A Pernosco session is available here: https://pernos.co/debug/EW_KtaNp2MCeOxms5bnwvA/index.html

Comment 2

[Andrew Osmond [:aosmond] (he/him)]

Reproducible just by visiting the test case:

https://crash-stats.mozilla.org/report/index/9992df40-06aa-4a93-b919-b7b600210325

Assert was added in bug 1595768.

Comment 3

[Nicolas Silva [:nical]]

Attachment: Bug 1700232 - Don't create zero-sized radial/conic gradients.

Comment 4

[Pulsebot]

Pushed by nsilva@mozilla.com:
https://hg.mozilla.org/integration/autoland/rev/a986fdbc1e9f
Don't create zero-sized radial/conic gradients. r=gfx-reviewers,bradwerth

Comment 5

[Natalia Csoregi [:nataliaCs]]

https://hg.mozilla.org/mozilla-central/rev/a986fdbc1e9f

Comment 6

[Bugmon [:jkratzer for issues]]

Bugmon Analysis:
Verified bug as fixed on rev mozilla-central 20210329152522-098c3172afae.
Removing bugmon keyword as no further action possible.
Please review the bug and re-add the keyword for further analysis.

Comment 7

[(Out Sep 17-23) Ryan VanderMeulen]

Hi Nicolas, does this need a Beta approval request?

Comment 8

[Nicolas Silva [:nical]]

Comment on attachment 9211782 [details]
Bug 1700232 - Don't create zero-sized radial/conic gradients.

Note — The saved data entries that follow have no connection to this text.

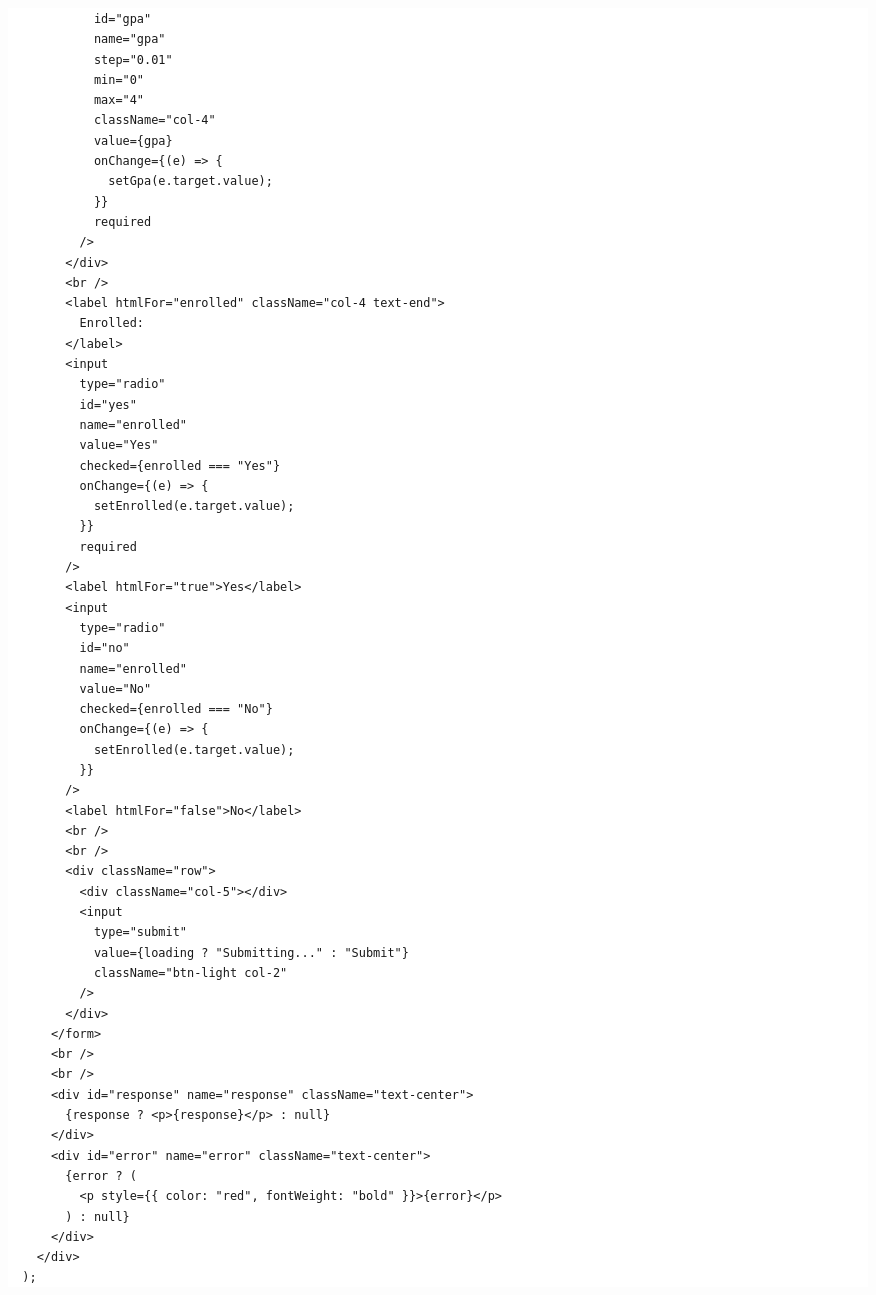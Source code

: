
 ```
            id="gpa"
            name="gpa"
            step="0.01"
            min="0"
            max="4"
            className="col-4"
            value={gpa}
            onChange={(e) => {
              setGpa(e.target.value);
            }}
            required
          />
        </div>
        <br />
        <label htmlFor="enrolled" className="col-4 text-end">
          Enrolled:
        </label>
        <input
          type="radio"
          id="yes"
          name="enrolled"
          value="Yes"
          checked={enrolled === "Yes"}
          onChange={(e) => {
            setEnrolled(e.target.value);
          }}
          required
        />
        <label htmlFor="true">Yes</label>
        <input
          type="radio"
          id="no"
          name="enrolled"
          value="No"
          checked={enrolled === "No"}
          onChange={(e) => {
            setEnrolled(e.target.value);
          }}
        />
        <label htmlFor="false">No</label>
        <br />
        <br />
        <div className="row">
          <div className="col-5"></div>
          <input
            type="submit"
            value={loading ? "Submitting..." : "Submit"}
            className="btn-light col-2"
          />
        </div>
      </form>
      <br />
      <br />
      <div id="response" name="response" className="text-center">
        {response ? <p>{response}</p> : null}
      </div>
      <div id="error" name="error" className="text-center">
        {error ? (
          <p style={{ color: "red", fontWeight: "bold" }}>{error}</p>
        ) : null}
      </div>
    </div>
  );
```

Beta/Release Uplift Approval Request

• User impact if declined: Crashes
• Is this code covered by automated tests?: No
• Has the fix been verified in Nightly?: Yes
• Needs manual test from QE?: No
• If yes, steps to reproduce:
• List of other uplifts needed: None
• Risk to taking this patch: Low
• Why is the change risky/not risky? (and alternatives if risky): Very simple patch.
• String changes made/needed:

Comment 9

[(Out Sep 17-23) Ryan VanderMeulen]

Comment on attachment 9211782 [details]
Bug 1700232 - Don't create zero-sized radial/conic gradients.

Approved for Desktop 88.0b5 & Fenix 88.0.0-beta.3. That said, it would be nice if we could still land the testcase?

Comment 10

[(Out Sep 17-23) Ryan VanderMeulen]

https://hg.mozilla.org/releases/mozilla-beta/rev/d55f03fd3f47

Comment 11

[Nicolas Silva [:nical]]

Attachment: Bug 1700232 - Add the crash test. r=jnicol

Comment 12

[Pulsebot]

Pushed by ryanvm@gmail.com:
https://hg.mozilla.org/integration/autoland/rev/2bf97020a1e6
Add the crash test. r=jnicol

Comment 13

[Natalia Csoregi [:nataliaCs]]

https://hg.mozilla.org/mozilla-central/rev/2bf97020a1e6

Comment 14

[(Out Sep 17-23) Ryan VanderMeulen]

https://hg.mozilla.org/releases/mozilla-beta/rev/2ec036188487

Comment 15

[BugBot [:suhaib / :marco/ :calixte]]

:nical, since this bug contains a bisection range, could you fill (if possible) the regressed_by field?
For more information, please visit auto_nag documentation.

Comment 16

[Marco Castelluccio [:marco]]

Sorry, wrong needinfo because of a bug in the bot.